> _Task_: Using the records below, report how many lines hold "button", with no extra text.

[Saved data entries]
BEGIN

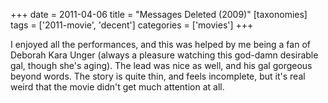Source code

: +++
date = 2011-04-06
title = "Messages Deleted (2009)"
[taxonomies]
tags = ['2011-movie', 'decent']
categories = ['movies']
+++

I enjoyed all the performances, and this was helped by me being a fan of
Deborah Kara Unger (always a pleasure watching this god-damn desirable gal,
though she's aging). The lead was nice as well, and his gal gorgeous
beyond words. The story is quite thin, and feels incomplete, but it's
real weird that the movie didn't get much attention at all.
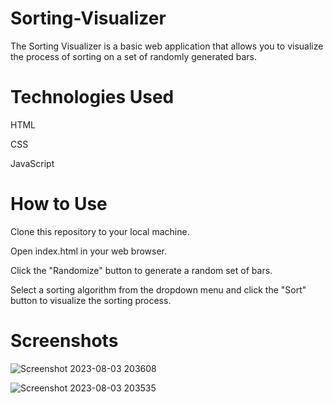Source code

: # Sorting-Visualizer
The Sorting Visualizer is a basic web application that allows you to visualize the process of sorting  on a set of randomly generated bars.

# Technologies Used

HTML

CSS

JavaScript

# How to Use
Clone this repository to your local machine.

Open index.html in your web browser.

Click the "Randomize" button to generate a random set of bars.

Select a sorting algorithm from the dropdown menu and click the "Sort" button to visualize the sorting process.

# Screenshots

![Screenshot 2023-08-03 203608](https://github.com/ayan-joshi/Sorting-Visualizer/assets/96243602/7ca1ebc1-42e7-47d7-a43f-4110fb769cce)

![Screenshot 2023-08-03 203535](https://github.com/ayan-joshi/Sorting-Visualizer/assets/96243602/67209be1-5044-4cfa-beac-fb5ee129431d)



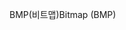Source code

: <span data-ttu-id="e5a83-101">BMP(비트맵)</span><span class="sxs-lookup"><span data-stu-id="e5a83-101">Bitmap (BMP)</span></span>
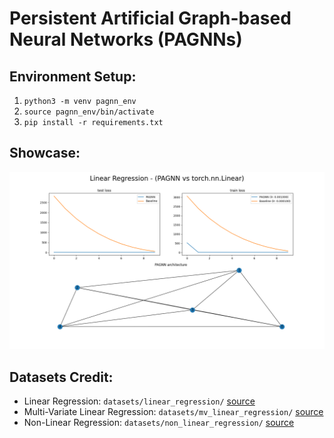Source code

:# Persistent Artificial Graph-based Neural Networks (PAGNNs)

## Environment Setup:
1. `python3 -m venv pagnn_env`
2. `source pagnn_env/bin/activate`
3. `pip install -r requirements.txt`

## Showcase:
![](figures/linear_regression.png)

## Datasets Credit:
- Linear Regression: `datasets/linear_regression/` [source](https://www.kaggle.com/andonians/random-linear-regression)
- Multi-Variate Linear Regression: `datasets/mv_linear_regression/` [source](https://www.kaggle.com/mirichoi0218/insurance)
- Non-Linear Regression: `datasets/non_linear_regression/` [source](https://www.kaggle.com/toubali/nonlinear-regression)
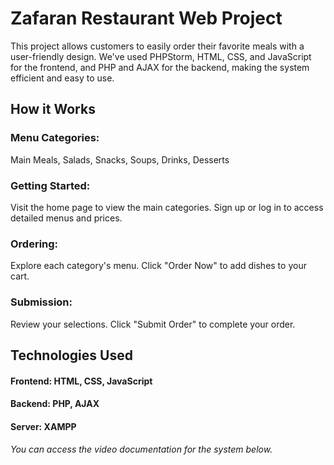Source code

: # Zafaran Restaurant Web Project
This project allows customers to easily order their favorite meals with a user-friendly design. We've used PHPStorm, HTML, CSS, and JavaScript for the frontend, and PHP and AJAX for the backend, making the system efficient and easy to use.

## How it Works
### Menu Categories:
Main Meals, Salads, Snacks, Soups, Drinks, Desserts

### Getting Started:
Visit the home page to view the main categories.
Sign up or log in to access detailed menus and prices.

### Ordering:
Explore each category's menu.
Click "Order Now" to add dishes to your cart.

### Submission:
Review your selections.
Click "Submit Order" to complete your order.

## Technologies Used
#### Frontend: HTML, CSS, JavaScript
#### Backend: PHP, AJAX
#### Server: XAMPP

###### You can access the video documentation for the system below.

END

> _Response to the task_: 2